Tuesday, August 2, 2022

When you didn’t even know God was there: Discovering His fingerprints

 

As you compose your memoir, take special note of what God was doingeven if at the time, His role was under the radar.

 

Maybe what you thought was a mere coincidence was much more—it was God Himself intervening.

 

Lloyd Ogilvie writes about the parable of the Good Samaritan and the phrase “now by chance” in Luke 10:31-35:

 

“Now by chance a priest was going down the road,” as was a Levite after him, and a Samaritan after him.

 

Ogilvie writes:

 

“The Greek word translated by the word ‘chance

means ‘coincidence.’

But not even that word gets at the core of the meaning

of the Greek word. . . .

It means a confluence of circumstances

which seem to happen by chance

but are really events interwoven

by divine providence

for the accomplishment of a greater purpose.”

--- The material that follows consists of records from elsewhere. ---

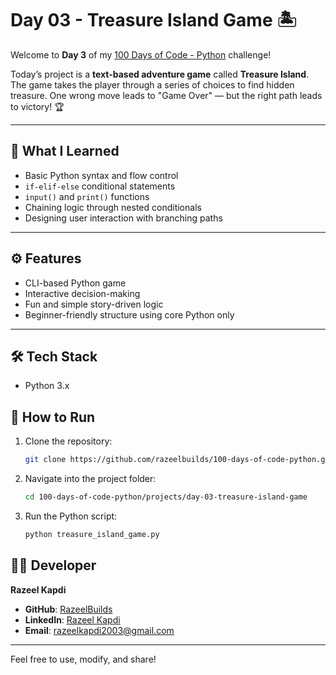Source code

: # Day 03 - Treasure Island Game 🏝️

Welcome to **Day 3** of my [100 Days of Code - Python](https://github.com/razeelbuilds/100-days-of-code-python) challenge!

Today’s project is a **text-based adventure game** called **Treasure Island**. The game takes the player through a series of choices to find hidden treasure. One wrong move leads to "Game Over" — but the right path leads to victory! 🏆

---

## 🧠 What I Learned

- Basic Python syntax and flow control
- `if-elif-else` conditional statements
- `input()` and `print()` functions
- Chaining logic through nested conditionals
- Designing user interaction with branching paths

---

## ⚙️ Features

- CLI-based Python game
- Interactive decision-making
- Fun and simple story-driven logic
- Beginner-friendly structure using core Python only

---
## 🛠️ Tech Stack

- Python 3.x

## 🚀 How to Run

1. Clone the repository:
   ```bash
   git clone https://github.com/razeelbuilds/100-days-of-code-python.git
   ```

2. Navigate into the project folder:
   ```bash
   cd 100-days-of-code-python/projects/day-03-treasure-island-game
   ```

3. Run the Python script:
   ```bash
   python treasure_island_game.py
   ```

## 👨‍💻 Developer

**Razeel Kapdi**

- **GitHub**: [RazeelBuilds](https://github.com/RazeelBuilds/)
- **LinkedIn**: [Razeel Kapdi](https://www.linkedin.com/in/razeel-kapdi-698955267/)
- **Email**: razeelkapdi2003@gmail.com

---

Feel free to use, modify, and share!
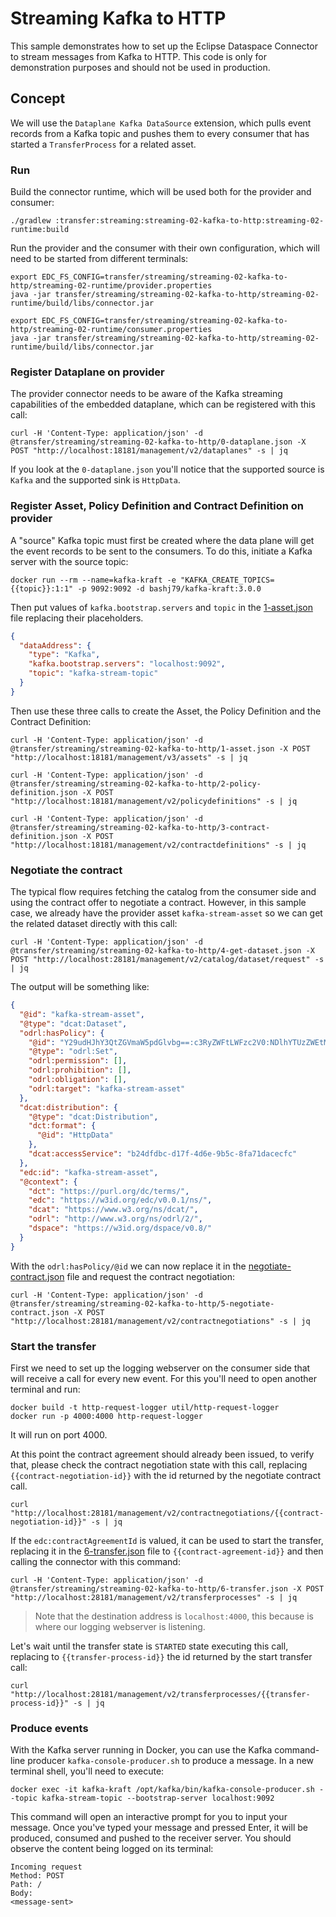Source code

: # Streaming Kafka to HTTP

This sample demonstrates how to set up the Eclipse Dataspace Connector to stream messages from Kafka to HTTP.
This code is only for demonstration purposes and should not be used in production.

## Concept

We will use the `Dataplane Kafka DataSource` extension, which pulls event records from a Kafka topic and pushes them
to every consumer that has started a `TransferProcess` for a related asset.

### Run

Build the connector runtime, which will be used both for the provider and consumer:

```shell
./gradlew :transfer:streaming:streaming-02-kafka-to-http:streaming-02-runtime:build
```

Run the provider and the consumer with their own configuration, which will need to be started from different terminals:

```shell
export EDC_FS_CONFIG=transfer/streaming/streaming-02-kafka-to-http/streaming-02-runtime/provider.properties
java -jar transfer/streaming/streaming-02-kafka-to-http/streaming-02-runtime/build/libs/connector.jar
```

```shell
export EDC_FS_CONFIG=transfer/streaming/streaming-02-kafka-to-http/streaming-02-runtime/consumer.properties
java -jar transfer/streaming/streaming-02-kafka-to-http/streaming-02-runtime/build/libs/connector.jar
```

### Register Dataplane on provider

The provider connector needs to be aware of the Kafka streaming capabilities of the embedded dataplane, which can be
registered with this call:

```shell
curl -H 'Content-Type: application/json' -d @transfer/streaming/streaming-02-kafka-to-http/0-dataplane.json -X POST "http://localhost:18181/management/v2/dataplanes" -s | jq
```

If you look at the `0-dataplane.json` you'll notice that the supported source is `Kafka` and the supported sink
is `HttpData`.

### Register Asset, Policy Definition and Contract Definition on provider

A "source" Kafka topic must first be created where the data plane will get the event records to be sent to the
consumers. To do this, initiate a Kafka server with the source topic:

```shell
docker run --rm --name=kafka-kraft -e "KAFKA_CREATE_TOPICS={{topic}}:1:1" -p 9092:9092 -d bashj79/kafka-kraft:3.0.0
```

Then put values of `kafka.bootstrap.servers` and `topic` in the [1-asset.json](1-asset.json) file replacing their
placeholders.

```json
{
  "dataAddress": {
    "type": "Kafka",
    "kafka.bootstrap.servers": "localhost:9092",
    "topic": "kafka-stream-topic"
  }
}
```

Then use these three calls to create the Asset, the Policy Definition and the Contract Definition:

```shell
curl -H 'Content-Type: application/json' -d @transfer/streaming/streaming-02-kafka-to-http/1-asset.json -X POST "http://localhost:18181/management/v3/assets" -s | jq
```

```shell
curl -H 'Content-Type: application/json' -d @transfer/streaming/streaming-02-kafka-to-http/2-policy-definition.json -X POST "http://localhost:18181/management/v2/policydefinitions" -s | jq
```

```shell
curl -H 'Content-Type: application/json' -d @transfer/streaming/streaming-02-kafka-to-http/3-contract-definition.json -X POST "http://localhost:18181/management/v2/contractdefinitions" -s | jq
```

### Negotiate the contract

The typical flow requires fetching the catalog from the consumer side and using the contract offer to negotiate a
contract. However, in this sample case, we already have the provider asset `kafka-stream-asset` so we can get the
related dataset directly with this call:

```shell
curl -H 'Content-Type: application/json' -d @transfer/streaming/streaming-02-kafka-to-http/4-get-dataset.json -X POST "http://localhost:28181/management/v2/catalog/dataset/request" -s | jq
```

The output will be something like:

```json
{
  "@id": "kafka-stream-asset",
  "@type": "dcat:Dataset",
  "odrl:hasPolicy": {
    "@id": "Y29udHJhY3QtZGVmaW5pdGlvbg==:c3RyZWFtLWFzc2V0:NDlhYTUzZWEtMDUzMS00ZDkyLTg4Y2YtMGRjMTc4MmQ1NjY4",
    "@type": "odrl:Set",
    "odrl:permission": [],
    "odrl:prohibition": [],
    "odrl:obligation": [],
    "odrl:target": "kafka-stream-asset"
  },
  "dcat:distribution": {
    "@type": "dcat:Distribution",
    "dct:format": {
      "@id": "HttpData"
    },
    "dcat:accessService": "b24dfdbc-d17f-4d6e-9b5c-8fa71dacecfc"
  },
  "edc:id": "kafka-stream-asset",
  "@context": {
    "dct": "https://purl.org/dc/terms/",
    "edc": "https://w3id.org/edc/v0.0.1/ns/",
    "dcat": "https://www.w3.org/ns/dcat/",
    "odrl": "http://www.w3.org/ns/odrl/2/",
    "dspace": "https://w3id.org/dspace/v0.8/"
  }
}
```

With the `odrl:hasPolicy/@id` we can now replace it in the [negotiate-contract.json](5-negotiate-contract.json) file
and request the contract negotiation:

```shell
curl -H 'Content-Type: application/json' -d @transfer/streaming/streaming-02-kafka-to-http/5-negotiate-contract.json -X POST "http://localhost:28181/management/v2/contractnegotiations" -s | jq
```

### Start the transfer

First we need to set up the logging webserver on the consumer side that will receive a call for every new event. For
this you'll need to open another terminal and run:

```shell
docker build -t http-request-logger util/http-request-logger
docker run -p 4000:4000 http-request-logger
```

It will run on port 4000.

At this point the contract agreement should already been issued, to verify that, please check the contract negotiation
state with
this call, replacing `{{contract-negotiation-id}}` with the id returned by the negotiate contract call.

```shell
curl "http://localhost:28181/management/v2/contractnegotiations/{{contract-negotiation-id}}" -s | jq
```

If the `edc:contractAgreementId` is valued, it can be used to start the transfer, replacing it in
the [6-transfer.json](6-transfer.json)
file to `{{contract-agreement-id}}` and then calling the connector with this command:

```shell
curl -H 'Content-Type: application/json' -d @transfer/streaming/streaming-02-kafka-to-http/6-transfer.json -X POST "http://localhost:28181/management/v2/transferprocesses" -s | jq
```

> Note that the destination address is `localhost:4000`, this because is where our logging webserver is listening.

Let's wait until the transfer state is `STARTED` state executing this call, replacing to `{{transfer-process-id}}` the
id returned by the start transfer call:

```shell
curl "http://localhost:28181/management/v2/transferprocesses/{{transfer-process-id}}" -s | jq
```

### Produce events

With the Kafka server running in Docker, you can use the Kafka command-line producer `kafka-console-producer.sh` to
produce a message. In a new terminal shell, you'll need to execute:

```shell
docker exec -it kafka-kraft /opt/kafka/bin/kafka-console-producer.sh --topic kafka-stream-topic --bootstrap-server localhost:9092
```

This command will open an interactive prompt for you to input your message. Once you've typed your message and pressed
Enter, it will be produced, consumed and pushed to the receiver server. You should observe the content being logged on
its terminal:

```
Incoming request
Method: POST
Path: /
Body:
<message-sent>
```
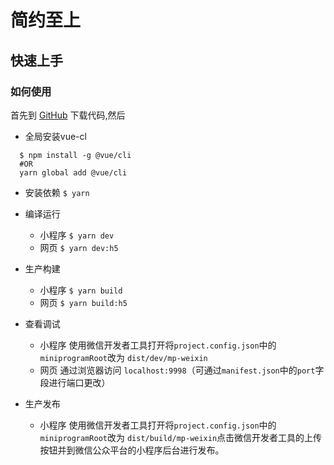 # 简约至上

## 快速上手

### 如何使用

首先到 [GitHub](https://github.com/omycli/mpvueBase) 下载代码,然后
* 全局安装vue-cl   
```
  $ npm install -g @vue/cli
  #OR
  yarn global add @vue/cli
```
* 安装依赖 `$ yarn`

* 编译运行
  - 小程序 `$ yarn dev`
  - 网页 `$ yarn dev:h5`

* 生产构建
  - 小程序 `$ yarn build`
  - 网页 `$ yarn build:h5`

* 查看调试
  - 小程序 使用微信开发者工具打开将`project.config.json`中的`miniprogramRoot`改为 `dist/dev/mp-weixin`
  - 网页 通过浏览器访问 `localhost:9998`（可通过`manifest.json`中的`port`字段进行端口更改）

* 生产发布
  - 小程序 使用微信开发者工具打开将`project.config.json`中的`miniprogramRoot`改为  `dist/build/mp-weixin`点击微信开发者工具的上传按钮并到微信公众平台的小程序后台进行发布。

(Silent Strength for My Life)

 

Read that again.

 

In writing your memoir, look for occasions when something seemed to happen by chance or seemed coincidental. Ask yourself: Were they, in reality, “events interwoven by divine providence”—by God’s foresight and guidance and plan?

 

Give yourself plenty of time to search for answers.

 

Remember what makes memoir so rich, so special. A memoir goes beyond writing about what happened.

 

It involves discovering the significance of what happened

and what you did about it or with it.

 

Reflection is a key ingredient in writing a memoir. Most people need to work on reflecting because, as Richard Foster observes, “The sad truth is that many authors simply have never learned to reflect substantively on anything.”

 

The remedy?

 

To reflect in a meaningful, deliberate way.

 

Take a closer look at the incidents in your life, your decisions, your relationships:

 

  • Consider
  • Ponder
  • Contemplate
  • Deliberate
  • Ruminate
  • Cogitate
  • Wonder
  • Mull over
  • Chew on
  • Wonder about
  • Think about
  • Weigh
  • And study

 

 

Spend as much time as you need to make sense of what you discover—to pinpoint those aspects of your life that were indeed not just coincidence, not just something that happened by chance, but were in fact the work of God.

 

This week search for any of God’s fingerprints you might have overlooked in the past. Put in writing how your life changed as a result. How did God use the event to prepare you for the future? Deepen your faith?

 

Think about what Jacob said in Genesis 28:16,

 

God was in this place and I wasn’t even aware of it.”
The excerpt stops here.